DATASET RECORDS -
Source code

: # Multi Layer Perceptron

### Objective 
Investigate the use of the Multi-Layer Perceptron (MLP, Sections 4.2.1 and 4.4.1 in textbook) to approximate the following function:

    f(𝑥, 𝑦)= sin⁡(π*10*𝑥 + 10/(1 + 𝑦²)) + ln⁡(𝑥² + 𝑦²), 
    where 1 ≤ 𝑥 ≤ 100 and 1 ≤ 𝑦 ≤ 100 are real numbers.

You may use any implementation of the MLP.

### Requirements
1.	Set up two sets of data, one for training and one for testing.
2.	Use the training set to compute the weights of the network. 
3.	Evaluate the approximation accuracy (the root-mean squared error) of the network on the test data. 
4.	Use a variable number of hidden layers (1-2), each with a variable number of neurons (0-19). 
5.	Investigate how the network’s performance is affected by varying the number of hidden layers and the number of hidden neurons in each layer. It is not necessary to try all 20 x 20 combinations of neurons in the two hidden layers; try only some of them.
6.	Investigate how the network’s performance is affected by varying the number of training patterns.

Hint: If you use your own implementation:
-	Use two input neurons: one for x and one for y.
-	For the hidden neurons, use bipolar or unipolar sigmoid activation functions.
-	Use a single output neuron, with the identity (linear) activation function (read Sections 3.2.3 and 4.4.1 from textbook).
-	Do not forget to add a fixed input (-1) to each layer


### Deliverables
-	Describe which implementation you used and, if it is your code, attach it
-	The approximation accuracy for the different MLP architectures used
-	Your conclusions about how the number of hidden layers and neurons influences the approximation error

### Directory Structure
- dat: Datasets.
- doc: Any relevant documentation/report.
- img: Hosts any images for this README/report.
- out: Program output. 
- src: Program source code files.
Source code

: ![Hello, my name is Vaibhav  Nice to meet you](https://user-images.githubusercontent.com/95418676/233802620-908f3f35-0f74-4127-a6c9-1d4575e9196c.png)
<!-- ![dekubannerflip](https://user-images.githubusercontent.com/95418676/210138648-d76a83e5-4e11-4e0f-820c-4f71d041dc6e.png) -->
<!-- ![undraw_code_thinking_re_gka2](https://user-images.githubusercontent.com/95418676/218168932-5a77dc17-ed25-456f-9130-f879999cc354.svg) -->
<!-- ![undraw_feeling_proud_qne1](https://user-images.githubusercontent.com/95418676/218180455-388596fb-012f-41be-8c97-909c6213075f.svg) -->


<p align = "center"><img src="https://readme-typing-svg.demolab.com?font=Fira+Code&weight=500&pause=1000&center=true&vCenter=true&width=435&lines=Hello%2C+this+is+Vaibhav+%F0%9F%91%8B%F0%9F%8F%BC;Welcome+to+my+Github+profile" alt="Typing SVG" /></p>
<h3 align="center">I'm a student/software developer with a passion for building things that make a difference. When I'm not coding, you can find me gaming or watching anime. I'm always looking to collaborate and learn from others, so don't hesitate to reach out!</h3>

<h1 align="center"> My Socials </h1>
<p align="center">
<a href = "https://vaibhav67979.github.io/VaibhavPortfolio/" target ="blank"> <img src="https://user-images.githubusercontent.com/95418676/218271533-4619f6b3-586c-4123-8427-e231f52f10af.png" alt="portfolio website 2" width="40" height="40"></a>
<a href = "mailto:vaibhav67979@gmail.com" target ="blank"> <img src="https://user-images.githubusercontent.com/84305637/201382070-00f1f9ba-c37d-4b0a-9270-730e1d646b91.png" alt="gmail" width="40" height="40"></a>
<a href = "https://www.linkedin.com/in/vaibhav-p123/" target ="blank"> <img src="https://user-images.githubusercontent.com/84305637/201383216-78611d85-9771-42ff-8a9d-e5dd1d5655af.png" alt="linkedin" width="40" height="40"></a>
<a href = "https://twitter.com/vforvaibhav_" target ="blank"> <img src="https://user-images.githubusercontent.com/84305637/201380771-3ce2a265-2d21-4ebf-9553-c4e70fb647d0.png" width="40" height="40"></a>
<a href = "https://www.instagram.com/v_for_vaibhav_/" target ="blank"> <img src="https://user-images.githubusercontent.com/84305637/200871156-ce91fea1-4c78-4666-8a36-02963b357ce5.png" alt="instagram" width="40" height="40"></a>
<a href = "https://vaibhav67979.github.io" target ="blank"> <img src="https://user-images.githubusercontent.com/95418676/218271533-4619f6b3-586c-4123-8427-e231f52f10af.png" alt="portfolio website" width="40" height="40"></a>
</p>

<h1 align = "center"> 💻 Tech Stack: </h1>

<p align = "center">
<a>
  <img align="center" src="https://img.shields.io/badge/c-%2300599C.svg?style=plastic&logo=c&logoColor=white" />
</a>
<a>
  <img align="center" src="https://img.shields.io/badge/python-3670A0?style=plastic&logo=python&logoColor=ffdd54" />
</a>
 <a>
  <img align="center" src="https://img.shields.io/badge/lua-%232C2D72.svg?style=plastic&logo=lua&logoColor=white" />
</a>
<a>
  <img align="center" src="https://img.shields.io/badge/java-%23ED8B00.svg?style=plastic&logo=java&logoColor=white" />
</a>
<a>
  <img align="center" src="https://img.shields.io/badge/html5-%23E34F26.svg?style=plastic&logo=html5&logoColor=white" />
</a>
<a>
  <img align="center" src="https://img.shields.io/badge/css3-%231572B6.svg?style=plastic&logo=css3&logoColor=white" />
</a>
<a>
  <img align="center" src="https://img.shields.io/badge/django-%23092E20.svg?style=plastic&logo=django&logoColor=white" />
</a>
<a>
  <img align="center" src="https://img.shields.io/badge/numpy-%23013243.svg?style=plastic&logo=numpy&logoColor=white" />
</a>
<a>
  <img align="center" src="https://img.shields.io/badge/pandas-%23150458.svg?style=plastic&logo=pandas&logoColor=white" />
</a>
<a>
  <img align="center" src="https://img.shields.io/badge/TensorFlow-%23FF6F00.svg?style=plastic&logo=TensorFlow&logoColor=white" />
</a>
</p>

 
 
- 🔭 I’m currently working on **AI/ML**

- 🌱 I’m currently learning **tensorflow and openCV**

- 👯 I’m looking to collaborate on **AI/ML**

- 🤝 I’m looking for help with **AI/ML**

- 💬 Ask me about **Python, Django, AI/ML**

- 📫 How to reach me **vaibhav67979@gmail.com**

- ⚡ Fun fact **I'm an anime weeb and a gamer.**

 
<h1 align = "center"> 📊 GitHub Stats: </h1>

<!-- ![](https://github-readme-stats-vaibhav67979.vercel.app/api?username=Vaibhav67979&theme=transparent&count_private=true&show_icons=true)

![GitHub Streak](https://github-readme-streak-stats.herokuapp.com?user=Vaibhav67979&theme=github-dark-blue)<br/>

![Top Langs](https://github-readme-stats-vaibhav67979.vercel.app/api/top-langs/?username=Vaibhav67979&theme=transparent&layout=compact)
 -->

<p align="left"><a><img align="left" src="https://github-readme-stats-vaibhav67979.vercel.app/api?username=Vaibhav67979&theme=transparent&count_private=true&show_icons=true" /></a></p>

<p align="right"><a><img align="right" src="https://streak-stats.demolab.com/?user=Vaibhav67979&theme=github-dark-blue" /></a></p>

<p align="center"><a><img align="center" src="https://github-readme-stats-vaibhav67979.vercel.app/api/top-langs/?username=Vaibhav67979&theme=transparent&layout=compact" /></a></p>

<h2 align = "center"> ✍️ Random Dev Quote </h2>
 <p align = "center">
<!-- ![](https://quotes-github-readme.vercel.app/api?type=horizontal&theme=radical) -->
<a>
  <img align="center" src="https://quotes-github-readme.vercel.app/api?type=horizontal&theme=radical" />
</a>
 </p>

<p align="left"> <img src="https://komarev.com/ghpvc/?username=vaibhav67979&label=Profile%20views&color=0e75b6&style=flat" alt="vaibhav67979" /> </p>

WHAT YOU WILL DO -
Report every line from the material above that mentions the word "network".

REPLY TO THE EXERCISE -
2.	Use the training set to compute the weights of the network. 
3.	Evaluate the approximation accuracy (the root-mean squared error) of the network on the test data. 
5.	Investigate how the network’s performance is affected by varying the number of hidden layers and the number of hidden neurons in each layer. It is not necessary to try all 20 x 20 combinations of neurons in the two hidden layers; try only some of them.
6.	Investigate how the network’s performance is affected by varying the number of training patterns.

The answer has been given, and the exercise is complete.